> _Work to complete_: Print again, word for word, all of the records below, and leave the pictures out.

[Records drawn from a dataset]
****************************************
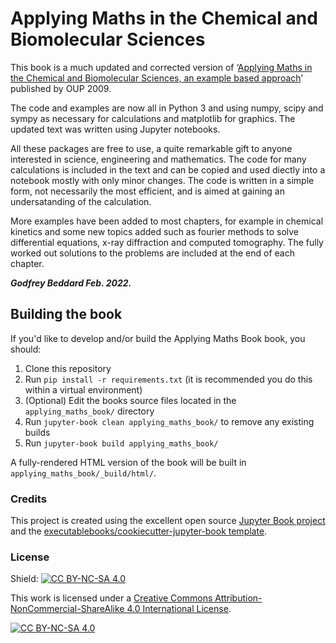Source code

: # Applying Maths in the Chemical and Biomolecular Sciences

This book is a much updated and corrected version of &lsquo;[Applying Maths in the Chemical and Biomolecular Sciences, an example based approach](https://www.amazon.co.uk/Applying-Maths-Chemical-Biomolecular-Sciences/dp/0199230919)&rsquo; published by OUP 2009. 

The code and examples are now all in Python 3 and using numpy, scipy and sympy as necessary for calculations and matplotlib for graphics. The updated text was written using Jupyter notebooks. 

All these packages are free to use, a quite remarkable gift to anyone interested in science, engineering and mathematics. The code for many calculations is included in the text and can be copied and used diectly into a notebook mostly with only minor changes. The code is written in a simple form, not necessarily the most efficient, and is aimed at gaining an undersatanding of the calculation.

More examples have been added to most chapters, for example in chemical kinetics and some new topics added such as fourier methods to solve differential equations, x-ray diffraction and computed tomography. The fully worked out solutions to the problems are included at the end of each chapter.

***Godfrey Beddard Feb. 2022.***



## Building the book

If you'd like to develop and/or build the Applying Maths Book book, you should:

1. Clone this repository
2. Run `pip install -r requirements.txt` (it is recommended you do this within a virtual environment)
3. (Optional) Edit the books source files located in the `applying_maths_book/` directory
4. Run `jupyter-book clean applying_maths_book/` to remove any existing builds
5. Run `jupyter-book build applying_maths_book/`

A fully-rendered HTML version of the book will be built in `applying_maths_book/_build/html/`.

### Credits

This project is created using the excellent open source [Jupyter Book project](https://jupyterbook.org/) and the [executablebooks/cookiecutter-jupyter-book template](https://github.com/executablebooks/cookiecutter-jupyter-book).

### License

Shield: [![CC BY-NC-SA 4.0][cc-by-nc-sa-shield]][cc-by-nc-sa]

This work is licensed under a
[Creative Commons Attribution-NonCommercial-ShareAlike 4.0 International License][cc-by-nc-sa].

[![CC BY-NC-SA 4.0][cc-by-nc-sa-image]][cc-by-nc-sa]

[cc-by-nc-sa]: http://creativecommons.org/licenses/by-nc-sa/4.0/
[cc-by-nc-sa-image]: https://licensebuttons.net/l/by-nc-sa/4.0/88x31.png
[cc-by-nc-sa-shield]: https://img.shields.io/badge/License-CC%20BY--NC--SA%204.0-lightgrey.svg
****************************************
> _Response to this task_:
Source code

: # Applying Maths in the Chemical and Biomolecular Sciences

This book is a much updated and corrected version of &lsquo;[Applying Maths in the Chemical and Biomolecular Sciences, an example based approach](https://www.amazon.co.uk/Applying-Maths-Chemical-Biomolecular-Sciences/dp/0199230919)&rsquo; published by OUP 2009. 

The code and examples are now all in Python 3 and using numpy, scipy and sympy as necessary for calculations and matplotlib for graphics. The updated text was written using Jupyter notebooks. 

All these packages are free to use, a quite remarkable gift to anyone interested in science, engineering and mathematics. The code for many calculations is included in the text and can be copied and used diectly into a notebook mostly with only minor changes. The code is written in a simple form, not necessarily the most efficient, and is aimed at gaining an undersatanding of the calculation.

More examples have been added to most chapters, for example in chemical kinetics and some new topics added such as fourier methods to solve differential equations, x-ray diffraction and computed tomography. The fully worked out solutions to the problems are included at the end of each chapter.

***Godfrey Beddard Feb. 2022.***



## Building the book

If you'd like to develop and/or build the Applying Maths Book book, you should:

1. Clone this repository
2. Run `pip install -r requirements.txt` (it is recommended you do this within a virtual environment)
3. (Optional) Edit the books source files located in the `applying_maths_book/` directory
4. Run `jupyter-book clean applying_maths_book/` to remove any existing builds
5. Run `jupyter-book build applying_maths_book/`

A fully-rendered HTML version of the book will be built in `applying_maths_book/_build/html/`.

### Credits

This project is created using the excellent open source [Jupyter Book project](https://jupyterbook.org/) and the [executablebooks/cookiecutter-jupyter-book template](https://github.com/executablebooks/cookiecutter-jupyter-book).

### License

Shield: [![CC BY-NC-SA 4.0][cc-by-nc-sa-shield]][cc-by-nc-sa]

This work is licensed under a
[Creative Commons Attribution-NonCommercial-ShareAlike 4.0 International License][cc-by-nc-sa].

[![CC BY-NC-SA 4.0][cc-by-nc-sa-image]][cc-by-nc-sa]

[cc-by-nc-sa]: http://creativecommons.org/licenses/by-nc-sa/4.0/
[cc-by-nc-sa-image]: https://licensebuttons.net/l/by-nc-sa/4.0/88x31.png
[cc-by-nc-sa-shield]: https://img.shields.io/badge/License-CC%20BY--NC--SA%204.0-lightgrey.svg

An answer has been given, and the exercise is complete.